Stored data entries

####################

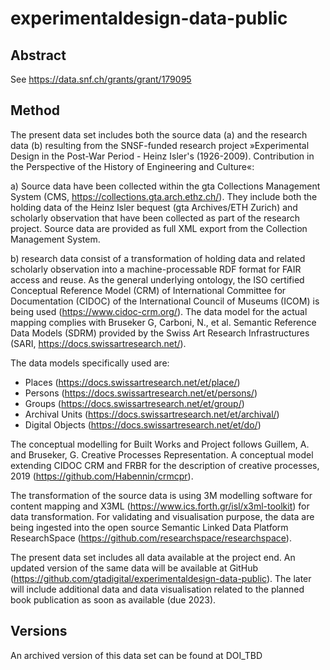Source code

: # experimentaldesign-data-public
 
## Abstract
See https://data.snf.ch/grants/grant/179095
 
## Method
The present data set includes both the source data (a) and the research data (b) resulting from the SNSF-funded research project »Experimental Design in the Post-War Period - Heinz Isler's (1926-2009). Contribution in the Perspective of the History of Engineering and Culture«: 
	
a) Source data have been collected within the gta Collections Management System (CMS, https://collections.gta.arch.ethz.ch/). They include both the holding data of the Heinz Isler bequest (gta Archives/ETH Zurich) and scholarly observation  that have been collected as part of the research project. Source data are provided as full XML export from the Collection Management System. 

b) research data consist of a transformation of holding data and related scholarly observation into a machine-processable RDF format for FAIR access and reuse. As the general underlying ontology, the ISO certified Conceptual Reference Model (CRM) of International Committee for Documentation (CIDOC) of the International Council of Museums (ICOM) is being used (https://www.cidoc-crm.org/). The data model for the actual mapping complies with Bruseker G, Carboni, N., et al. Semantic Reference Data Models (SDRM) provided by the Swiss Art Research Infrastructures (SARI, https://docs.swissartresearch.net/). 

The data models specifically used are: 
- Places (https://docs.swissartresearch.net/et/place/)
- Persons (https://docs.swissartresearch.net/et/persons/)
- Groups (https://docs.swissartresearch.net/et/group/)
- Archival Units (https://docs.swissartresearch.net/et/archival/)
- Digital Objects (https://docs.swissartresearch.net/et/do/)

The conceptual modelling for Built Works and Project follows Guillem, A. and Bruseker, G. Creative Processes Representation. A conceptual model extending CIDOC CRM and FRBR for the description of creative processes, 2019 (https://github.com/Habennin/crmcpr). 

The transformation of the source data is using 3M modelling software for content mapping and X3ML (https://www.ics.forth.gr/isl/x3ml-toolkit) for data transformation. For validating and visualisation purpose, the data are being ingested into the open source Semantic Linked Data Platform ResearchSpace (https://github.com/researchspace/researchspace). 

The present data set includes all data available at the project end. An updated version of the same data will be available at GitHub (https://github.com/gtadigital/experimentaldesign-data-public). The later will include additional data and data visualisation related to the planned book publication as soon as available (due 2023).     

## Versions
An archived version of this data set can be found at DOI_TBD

####################

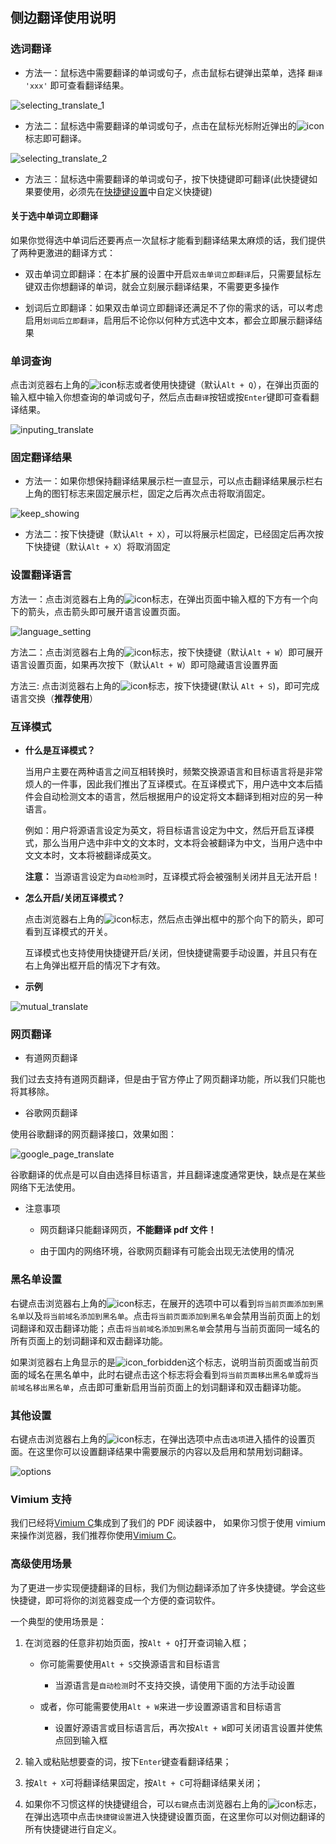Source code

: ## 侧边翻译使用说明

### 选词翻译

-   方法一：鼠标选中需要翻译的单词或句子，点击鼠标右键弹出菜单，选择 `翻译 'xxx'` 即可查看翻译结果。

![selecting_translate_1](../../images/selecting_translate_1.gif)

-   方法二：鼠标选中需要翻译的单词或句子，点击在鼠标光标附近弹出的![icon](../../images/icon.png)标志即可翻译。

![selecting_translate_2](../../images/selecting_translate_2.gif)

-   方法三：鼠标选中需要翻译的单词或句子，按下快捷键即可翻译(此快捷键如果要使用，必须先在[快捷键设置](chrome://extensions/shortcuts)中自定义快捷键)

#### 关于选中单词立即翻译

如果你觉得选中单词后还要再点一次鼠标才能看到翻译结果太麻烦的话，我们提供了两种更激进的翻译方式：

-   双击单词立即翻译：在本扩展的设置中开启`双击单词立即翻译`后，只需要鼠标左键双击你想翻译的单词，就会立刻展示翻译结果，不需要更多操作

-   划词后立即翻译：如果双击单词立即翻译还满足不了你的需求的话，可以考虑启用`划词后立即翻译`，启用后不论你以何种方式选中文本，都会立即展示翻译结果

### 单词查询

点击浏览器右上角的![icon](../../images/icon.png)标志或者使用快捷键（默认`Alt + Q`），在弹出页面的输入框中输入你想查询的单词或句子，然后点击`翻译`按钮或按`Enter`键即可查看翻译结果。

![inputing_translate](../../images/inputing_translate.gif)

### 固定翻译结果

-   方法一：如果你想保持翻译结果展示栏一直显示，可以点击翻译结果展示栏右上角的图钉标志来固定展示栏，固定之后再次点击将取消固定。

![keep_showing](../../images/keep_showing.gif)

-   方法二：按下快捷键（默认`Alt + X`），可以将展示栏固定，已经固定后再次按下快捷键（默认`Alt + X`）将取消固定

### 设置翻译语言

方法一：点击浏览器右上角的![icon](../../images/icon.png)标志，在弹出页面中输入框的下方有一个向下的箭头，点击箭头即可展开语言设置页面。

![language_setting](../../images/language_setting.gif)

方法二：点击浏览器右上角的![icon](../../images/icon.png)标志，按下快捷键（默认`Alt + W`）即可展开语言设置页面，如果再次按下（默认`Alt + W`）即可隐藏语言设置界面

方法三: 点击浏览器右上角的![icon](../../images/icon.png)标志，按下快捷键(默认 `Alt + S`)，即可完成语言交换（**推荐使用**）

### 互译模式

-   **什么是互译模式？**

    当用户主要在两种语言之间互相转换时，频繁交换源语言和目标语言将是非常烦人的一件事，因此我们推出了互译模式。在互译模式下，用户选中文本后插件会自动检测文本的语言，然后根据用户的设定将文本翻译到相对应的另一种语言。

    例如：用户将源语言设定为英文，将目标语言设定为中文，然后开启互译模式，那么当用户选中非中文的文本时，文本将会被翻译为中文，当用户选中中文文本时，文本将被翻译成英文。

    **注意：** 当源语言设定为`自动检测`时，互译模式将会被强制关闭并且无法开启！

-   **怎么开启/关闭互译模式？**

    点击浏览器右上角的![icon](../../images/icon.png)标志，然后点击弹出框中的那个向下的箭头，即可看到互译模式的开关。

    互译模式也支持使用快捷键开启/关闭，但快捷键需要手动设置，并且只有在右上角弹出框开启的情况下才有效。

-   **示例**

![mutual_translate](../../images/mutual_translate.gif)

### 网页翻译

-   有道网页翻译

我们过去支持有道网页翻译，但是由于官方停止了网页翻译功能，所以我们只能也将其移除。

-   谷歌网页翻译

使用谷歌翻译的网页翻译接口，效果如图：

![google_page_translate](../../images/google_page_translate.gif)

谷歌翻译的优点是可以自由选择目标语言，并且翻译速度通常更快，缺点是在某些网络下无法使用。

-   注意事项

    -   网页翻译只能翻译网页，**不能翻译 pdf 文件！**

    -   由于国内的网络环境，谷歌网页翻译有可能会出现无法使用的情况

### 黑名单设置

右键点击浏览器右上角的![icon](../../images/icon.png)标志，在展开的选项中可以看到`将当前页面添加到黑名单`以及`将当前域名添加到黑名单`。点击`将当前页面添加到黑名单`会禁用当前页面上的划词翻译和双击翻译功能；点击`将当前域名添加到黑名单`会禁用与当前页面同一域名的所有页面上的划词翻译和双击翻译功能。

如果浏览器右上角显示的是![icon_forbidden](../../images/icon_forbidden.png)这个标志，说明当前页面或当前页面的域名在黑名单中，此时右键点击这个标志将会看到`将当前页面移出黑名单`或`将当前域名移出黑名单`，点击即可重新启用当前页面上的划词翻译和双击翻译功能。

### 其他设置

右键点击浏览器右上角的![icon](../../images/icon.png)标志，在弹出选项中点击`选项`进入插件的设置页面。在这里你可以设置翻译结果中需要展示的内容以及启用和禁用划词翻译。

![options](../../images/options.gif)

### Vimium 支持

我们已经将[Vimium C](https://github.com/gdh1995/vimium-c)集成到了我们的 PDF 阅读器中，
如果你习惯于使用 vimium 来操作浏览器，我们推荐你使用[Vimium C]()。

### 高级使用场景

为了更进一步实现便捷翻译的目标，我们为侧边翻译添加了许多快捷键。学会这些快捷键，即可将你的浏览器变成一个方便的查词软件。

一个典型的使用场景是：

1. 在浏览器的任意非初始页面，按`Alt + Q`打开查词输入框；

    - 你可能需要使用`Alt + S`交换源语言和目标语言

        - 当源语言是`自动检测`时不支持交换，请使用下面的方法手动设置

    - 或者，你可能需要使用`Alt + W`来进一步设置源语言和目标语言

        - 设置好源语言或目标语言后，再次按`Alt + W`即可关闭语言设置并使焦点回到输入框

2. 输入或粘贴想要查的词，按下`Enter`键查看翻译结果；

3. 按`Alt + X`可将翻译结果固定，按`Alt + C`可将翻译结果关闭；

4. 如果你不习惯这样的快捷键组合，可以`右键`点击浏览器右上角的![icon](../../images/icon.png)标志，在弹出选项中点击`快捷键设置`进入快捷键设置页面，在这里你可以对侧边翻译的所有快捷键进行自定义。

####################

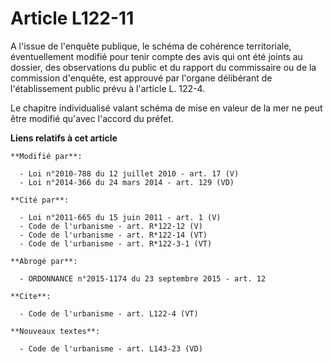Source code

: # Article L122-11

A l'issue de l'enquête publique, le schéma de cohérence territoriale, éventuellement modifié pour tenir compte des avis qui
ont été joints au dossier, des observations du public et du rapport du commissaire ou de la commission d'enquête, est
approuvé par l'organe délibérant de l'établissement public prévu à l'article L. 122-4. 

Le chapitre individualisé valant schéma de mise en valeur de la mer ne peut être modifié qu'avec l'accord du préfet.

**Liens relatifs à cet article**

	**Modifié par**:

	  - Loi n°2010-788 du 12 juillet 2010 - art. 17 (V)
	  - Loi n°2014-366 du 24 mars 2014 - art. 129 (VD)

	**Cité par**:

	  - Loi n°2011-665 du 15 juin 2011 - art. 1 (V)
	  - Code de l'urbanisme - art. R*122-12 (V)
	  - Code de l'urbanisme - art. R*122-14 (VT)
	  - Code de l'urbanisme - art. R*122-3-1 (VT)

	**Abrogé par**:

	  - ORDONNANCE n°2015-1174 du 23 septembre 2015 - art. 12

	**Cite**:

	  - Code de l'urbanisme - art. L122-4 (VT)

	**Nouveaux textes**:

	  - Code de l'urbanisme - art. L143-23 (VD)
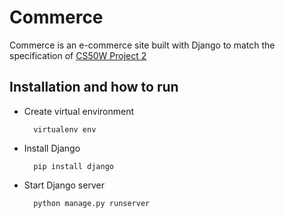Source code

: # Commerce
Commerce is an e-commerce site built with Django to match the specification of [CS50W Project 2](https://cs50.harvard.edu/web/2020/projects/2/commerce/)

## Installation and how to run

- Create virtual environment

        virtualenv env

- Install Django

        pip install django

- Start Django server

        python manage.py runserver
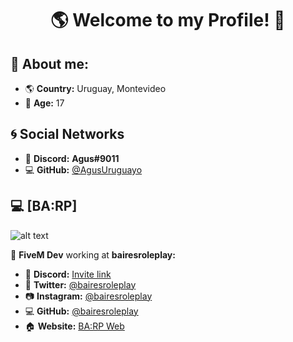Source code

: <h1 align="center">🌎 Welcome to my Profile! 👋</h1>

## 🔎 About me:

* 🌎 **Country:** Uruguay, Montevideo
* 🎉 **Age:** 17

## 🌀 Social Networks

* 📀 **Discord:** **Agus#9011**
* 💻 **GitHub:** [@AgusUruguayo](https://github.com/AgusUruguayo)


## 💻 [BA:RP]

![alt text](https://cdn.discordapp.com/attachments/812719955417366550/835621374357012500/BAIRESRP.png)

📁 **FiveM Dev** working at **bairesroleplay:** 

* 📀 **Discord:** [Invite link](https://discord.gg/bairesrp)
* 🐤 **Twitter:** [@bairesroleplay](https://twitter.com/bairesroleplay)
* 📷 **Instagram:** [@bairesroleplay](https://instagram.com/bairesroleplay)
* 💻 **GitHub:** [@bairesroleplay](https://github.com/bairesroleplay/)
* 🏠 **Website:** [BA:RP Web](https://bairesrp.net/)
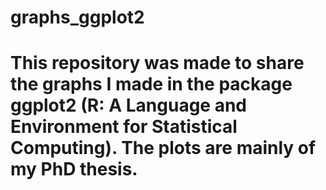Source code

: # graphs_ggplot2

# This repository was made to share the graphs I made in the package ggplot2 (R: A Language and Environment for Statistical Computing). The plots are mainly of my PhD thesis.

####################

Task instructions
From the records above, show each line that contains the word "Vimium".

Output of the exercise
### Vimium 支持
我们已经将[Vimium C](https://github.com/gdh1995/vimium-c)集成到了我们的 PDF 阅读器中，
如果你习惯于使用 vimium 来操作浏览器，我们推荐你使用[Vimium C]()。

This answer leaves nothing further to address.